Sayangnya, menurut Haris, wanita itu telah bersuami dan memiliki seorang anak. Padahal  dia masih sangat muda dan kelihatan seperti masih gadis.

Aku menghela napas panjang. Lagi-lagi terbayang wajah juteknya. Dasar udah cantik. Jutek aja manis, apalagi kalau dia senyum. Pasti makin cantik.

Hmm ... aku jadi senyum-senyum sendiri membayangkan wanita itu.

.

.

.

Siang ini di proyek. Baru saja aku menutup panggilan ponsel dari salah satu relasi bisnisku di Amerika. Bisnis yang sangat penting hingga aku harus meluangkan waktu beberapa lama untuk membicarakan perkembangan kerjasama kami.

Tiba-tiba saja Aku mendengar keributan di luar kantor. Masalah apa lagi yang diciptakan oleh Tania? Suaranya terdengar hingga ke ruanganku. Apakah dia memarahi para pekerjaku lagi? Padahal sudah berkali-kali kutegur untuk tidak ikut campur dalam proyekku.

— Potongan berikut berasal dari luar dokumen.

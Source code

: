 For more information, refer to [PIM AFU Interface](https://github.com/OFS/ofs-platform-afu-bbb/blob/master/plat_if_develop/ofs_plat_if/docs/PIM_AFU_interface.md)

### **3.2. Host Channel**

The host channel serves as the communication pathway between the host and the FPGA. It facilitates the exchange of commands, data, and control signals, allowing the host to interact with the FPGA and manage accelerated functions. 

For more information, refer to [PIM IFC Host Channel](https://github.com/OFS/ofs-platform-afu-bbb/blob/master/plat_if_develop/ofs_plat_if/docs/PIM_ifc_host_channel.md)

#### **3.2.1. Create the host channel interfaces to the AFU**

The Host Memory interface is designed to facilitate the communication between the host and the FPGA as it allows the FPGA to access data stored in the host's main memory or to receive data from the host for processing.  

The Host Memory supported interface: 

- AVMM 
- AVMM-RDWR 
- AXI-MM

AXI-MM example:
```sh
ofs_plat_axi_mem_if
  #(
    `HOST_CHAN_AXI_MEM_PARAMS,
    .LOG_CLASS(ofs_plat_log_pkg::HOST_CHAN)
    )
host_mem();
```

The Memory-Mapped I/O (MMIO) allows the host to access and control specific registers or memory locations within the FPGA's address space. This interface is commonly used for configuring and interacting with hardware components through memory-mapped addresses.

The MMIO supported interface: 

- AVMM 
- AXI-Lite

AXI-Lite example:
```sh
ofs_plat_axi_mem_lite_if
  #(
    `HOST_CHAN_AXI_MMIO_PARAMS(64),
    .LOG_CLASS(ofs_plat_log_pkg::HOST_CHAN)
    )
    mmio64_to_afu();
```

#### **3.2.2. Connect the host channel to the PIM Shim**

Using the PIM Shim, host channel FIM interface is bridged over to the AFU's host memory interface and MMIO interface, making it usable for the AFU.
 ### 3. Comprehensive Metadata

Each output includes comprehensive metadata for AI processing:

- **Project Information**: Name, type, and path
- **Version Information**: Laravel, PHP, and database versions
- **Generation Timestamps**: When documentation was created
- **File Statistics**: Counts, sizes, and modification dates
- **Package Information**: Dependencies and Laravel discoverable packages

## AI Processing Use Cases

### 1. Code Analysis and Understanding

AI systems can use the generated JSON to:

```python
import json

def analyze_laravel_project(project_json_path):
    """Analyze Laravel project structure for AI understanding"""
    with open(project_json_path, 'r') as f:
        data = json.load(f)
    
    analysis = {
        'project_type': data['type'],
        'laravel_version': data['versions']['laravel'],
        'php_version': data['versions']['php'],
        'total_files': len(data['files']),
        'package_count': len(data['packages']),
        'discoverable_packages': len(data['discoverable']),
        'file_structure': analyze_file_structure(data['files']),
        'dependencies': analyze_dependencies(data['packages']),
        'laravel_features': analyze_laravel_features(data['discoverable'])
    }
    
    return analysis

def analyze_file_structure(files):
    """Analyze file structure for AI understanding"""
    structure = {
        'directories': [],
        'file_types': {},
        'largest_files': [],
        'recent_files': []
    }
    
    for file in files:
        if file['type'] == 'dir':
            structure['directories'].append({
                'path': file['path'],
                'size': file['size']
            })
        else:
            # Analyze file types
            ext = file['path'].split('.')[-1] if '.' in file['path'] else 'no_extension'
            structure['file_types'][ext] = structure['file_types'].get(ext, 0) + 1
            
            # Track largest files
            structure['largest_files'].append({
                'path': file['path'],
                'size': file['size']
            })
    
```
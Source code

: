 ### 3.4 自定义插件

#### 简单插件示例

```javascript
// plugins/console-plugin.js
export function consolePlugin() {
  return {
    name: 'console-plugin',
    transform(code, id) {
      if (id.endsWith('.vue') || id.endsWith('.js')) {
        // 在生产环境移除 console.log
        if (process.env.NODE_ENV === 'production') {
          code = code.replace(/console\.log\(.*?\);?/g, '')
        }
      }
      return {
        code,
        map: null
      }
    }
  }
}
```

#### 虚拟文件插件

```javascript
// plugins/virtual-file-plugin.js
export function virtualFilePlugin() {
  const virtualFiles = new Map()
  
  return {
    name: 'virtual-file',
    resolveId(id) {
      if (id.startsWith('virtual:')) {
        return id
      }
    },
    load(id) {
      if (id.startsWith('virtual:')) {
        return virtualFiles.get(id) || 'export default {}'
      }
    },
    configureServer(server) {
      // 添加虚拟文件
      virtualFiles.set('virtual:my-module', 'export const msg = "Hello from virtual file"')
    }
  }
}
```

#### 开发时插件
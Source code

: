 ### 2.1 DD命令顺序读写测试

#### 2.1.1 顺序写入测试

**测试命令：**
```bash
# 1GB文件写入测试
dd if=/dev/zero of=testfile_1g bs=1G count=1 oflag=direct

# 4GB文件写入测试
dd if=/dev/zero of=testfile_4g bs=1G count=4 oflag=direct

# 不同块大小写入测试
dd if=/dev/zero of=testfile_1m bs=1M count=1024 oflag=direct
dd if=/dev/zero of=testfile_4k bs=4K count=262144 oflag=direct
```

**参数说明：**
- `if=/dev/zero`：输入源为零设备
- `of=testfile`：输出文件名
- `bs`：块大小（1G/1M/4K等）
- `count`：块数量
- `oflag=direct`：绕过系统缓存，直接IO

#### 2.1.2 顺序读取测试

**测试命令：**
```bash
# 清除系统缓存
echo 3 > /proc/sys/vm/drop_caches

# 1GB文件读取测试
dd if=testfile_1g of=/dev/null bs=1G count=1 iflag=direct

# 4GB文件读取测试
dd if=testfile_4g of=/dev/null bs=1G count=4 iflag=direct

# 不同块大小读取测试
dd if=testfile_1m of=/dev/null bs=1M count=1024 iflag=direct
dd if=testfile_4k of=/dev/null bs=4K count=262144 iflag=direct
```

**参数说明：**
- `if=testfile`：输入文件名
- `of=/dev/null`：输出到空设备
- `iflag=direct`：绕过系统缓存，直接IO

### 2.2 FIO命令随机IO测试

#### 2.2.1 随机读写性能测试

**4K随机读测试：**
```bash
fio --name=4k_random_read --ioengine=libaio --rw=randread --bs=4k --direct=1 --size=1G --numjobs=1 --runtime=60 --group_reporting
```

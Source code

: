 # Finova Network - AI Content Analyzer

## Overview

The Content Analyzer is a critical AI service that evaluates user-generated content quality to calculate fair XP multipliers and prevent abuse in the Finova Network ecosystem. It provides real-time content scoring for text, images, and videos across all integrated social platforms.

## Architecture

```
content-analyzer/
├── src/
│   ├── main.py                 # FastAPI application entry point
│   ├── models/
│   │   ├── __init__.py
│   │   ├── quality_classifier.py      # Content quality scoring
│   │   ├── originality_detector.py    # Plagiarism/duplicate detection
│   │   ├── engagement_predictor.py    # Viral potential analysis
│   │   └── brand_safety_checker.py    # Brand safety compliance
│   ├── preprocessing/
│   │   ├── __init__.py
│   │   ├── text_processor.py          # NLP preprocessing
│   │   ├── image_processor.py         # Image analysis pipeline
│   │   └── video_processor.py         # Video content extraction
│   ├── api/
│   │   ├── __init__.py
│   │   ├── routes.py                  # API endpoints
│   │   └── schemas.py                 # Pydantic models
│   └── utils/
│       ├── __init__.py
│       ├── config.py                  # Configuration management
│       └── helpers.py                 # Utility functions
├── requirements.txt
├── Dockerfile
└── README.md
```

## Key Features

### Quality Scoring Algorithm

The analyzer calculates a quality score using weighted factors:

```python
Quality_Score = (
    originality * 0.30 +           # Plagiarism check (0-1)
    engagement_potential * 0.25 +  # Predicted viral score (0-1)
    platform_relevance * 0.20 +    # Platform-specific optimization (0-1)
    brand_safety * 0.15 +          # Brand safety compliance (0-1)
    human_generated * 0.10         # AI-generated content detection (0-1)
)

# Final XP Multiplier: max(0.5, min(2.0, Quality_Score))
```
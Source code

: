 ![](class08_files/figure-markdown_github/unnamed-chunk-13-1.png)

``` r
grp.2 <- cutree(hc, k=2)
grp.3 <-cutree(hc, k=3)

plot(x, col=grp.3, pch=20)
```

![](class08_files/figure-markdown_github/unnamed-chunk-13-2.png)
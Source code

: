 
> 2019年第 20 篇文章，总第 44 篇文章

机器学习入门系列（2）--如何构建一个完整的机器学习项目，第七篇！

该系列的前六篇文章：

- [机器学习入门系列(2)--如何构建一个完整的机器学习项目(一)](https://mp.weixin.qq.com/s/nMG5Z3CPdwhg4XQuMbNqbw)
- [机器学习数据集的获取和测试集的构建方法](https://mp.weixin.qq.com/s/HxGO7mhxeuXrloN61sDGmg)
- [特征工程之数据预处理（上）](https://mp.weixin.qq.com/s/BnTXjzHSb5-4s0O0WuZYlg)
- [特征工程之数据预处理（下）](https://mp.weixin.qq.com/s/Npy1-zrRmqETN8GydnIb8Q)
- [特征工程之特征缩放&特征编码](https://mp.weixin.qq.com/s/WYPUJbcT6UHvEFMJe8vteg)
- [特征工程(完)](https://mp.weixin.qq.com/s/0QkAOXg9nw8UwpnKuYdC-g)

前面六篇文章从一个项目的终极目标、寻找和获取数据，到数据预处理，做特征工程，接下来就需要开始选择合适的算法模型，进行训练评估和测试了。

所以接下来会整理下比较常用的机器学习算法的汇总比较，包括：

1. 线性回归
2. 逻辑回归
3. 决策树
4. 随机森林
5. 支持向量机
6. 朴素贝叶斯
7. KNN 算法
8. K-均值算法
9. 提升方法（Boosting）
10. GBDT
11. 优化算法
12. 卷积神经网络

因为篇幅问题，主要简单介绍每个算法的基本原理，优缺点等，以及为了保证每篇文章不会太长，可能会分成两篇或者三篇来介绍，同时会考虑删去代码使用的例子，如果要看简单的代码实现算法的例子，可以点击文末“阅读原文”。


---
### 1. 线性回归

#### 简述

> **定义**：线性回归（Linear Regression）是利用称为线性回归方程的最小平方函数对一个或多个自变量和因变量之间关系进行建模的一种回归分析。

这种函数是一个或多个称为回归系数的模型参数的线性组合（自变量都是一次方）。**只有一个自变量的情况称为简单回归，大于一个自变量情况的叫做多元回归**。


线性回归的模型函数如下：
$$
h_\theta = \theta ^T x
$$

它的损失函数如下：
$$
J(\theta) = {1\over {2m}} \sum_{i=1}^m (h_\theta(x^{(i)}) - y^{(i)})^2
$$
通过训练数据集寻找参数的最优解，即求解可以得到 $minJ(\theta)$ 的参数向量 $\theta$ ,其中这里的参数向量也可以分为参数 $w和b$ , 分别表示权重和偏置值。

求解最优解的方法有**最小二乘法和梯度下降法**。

"Ada apa ribut-ribut?" tanyaku sambil membuka pintu.

Aku tertegun ketika mataku bertemu pada wajah oval wanita cantik berhijab itu.

Wanita si penjual nasi itu dengan cekatan mendorong gerobak sambil menggendong anaknya yang masih kecil. Sungguh luar biasa. Wanita yang kuat dan tak kenal lelah. Kekagumanku semakin bertambah padanya. Lagi-lagi debaran itu kurasakan saat menatap wajahnya yang cantik. Sepertinya wanita itu mulai menguasai hati dan pikiranku.

Astaga!  Kenapa aku jadi teringat dengan  cerita Ayah tentang wanita yang menolongnya?"

Apa jangan-jangan ... Ya Tuhan, Apa benar dia adalah wanita yang Ayah maksud?

"Sayang, ngapain ngeliatin perempuan kampung itu?" Aku tersentak saat Tania meraih pinggangku.

"Haris, ada apa dengan penjual nasi itu?" tanyaku penasaran

"Eh .. anu Tuan ...itu ...!" Haris gelagapan dan gugup.

"Bicara yang jelas! Lalu kenapa amplop itu masih berada ditanganmu? Kenapa tidak kamu berikan pada wanita itu?" tanyaku kesal.

"Aku yang mencegah Mandormu agar tidak memberikan uang itu!" sanggah Tania.

Sudah kuduga. Ternyata Tania memang membuat masalah lagi.

Aku membuang napas kasar karena kesal.

"Apa maumu, Tania?" Aku memandang Tiara dengan amarah tertahan. Sungguh aku tak tega dengan wanita tadi. Pasti Tiara sudah berbuat tidak baik padanya.

"Perempuan kampungan itu sikapnya tidak sopan padaku. Aku nggak suka!" Tania merajuk.

Karena kesal, aku tak hiraukan ocehan Tania selanjutnya.

"Haris, kejar wanita itu, berikan uangnya! Antar gerobaknya sampai ke tempat dia berjualan! Mulai besok, suruh saja salah satu pekerja untuk mengambil pesanan ke sana!"

Haris mengangguk dan langsung berlari menyusul perempuan penjual nasi itu.

"Yuda! Kamu lebih membela perempuan nggak jelas itu dari pada aku?" jerit Tania.

"Ini kantorku! Bukan urusanmu, Tania!" balasku seraya beranjak masuk kembali ke kantor.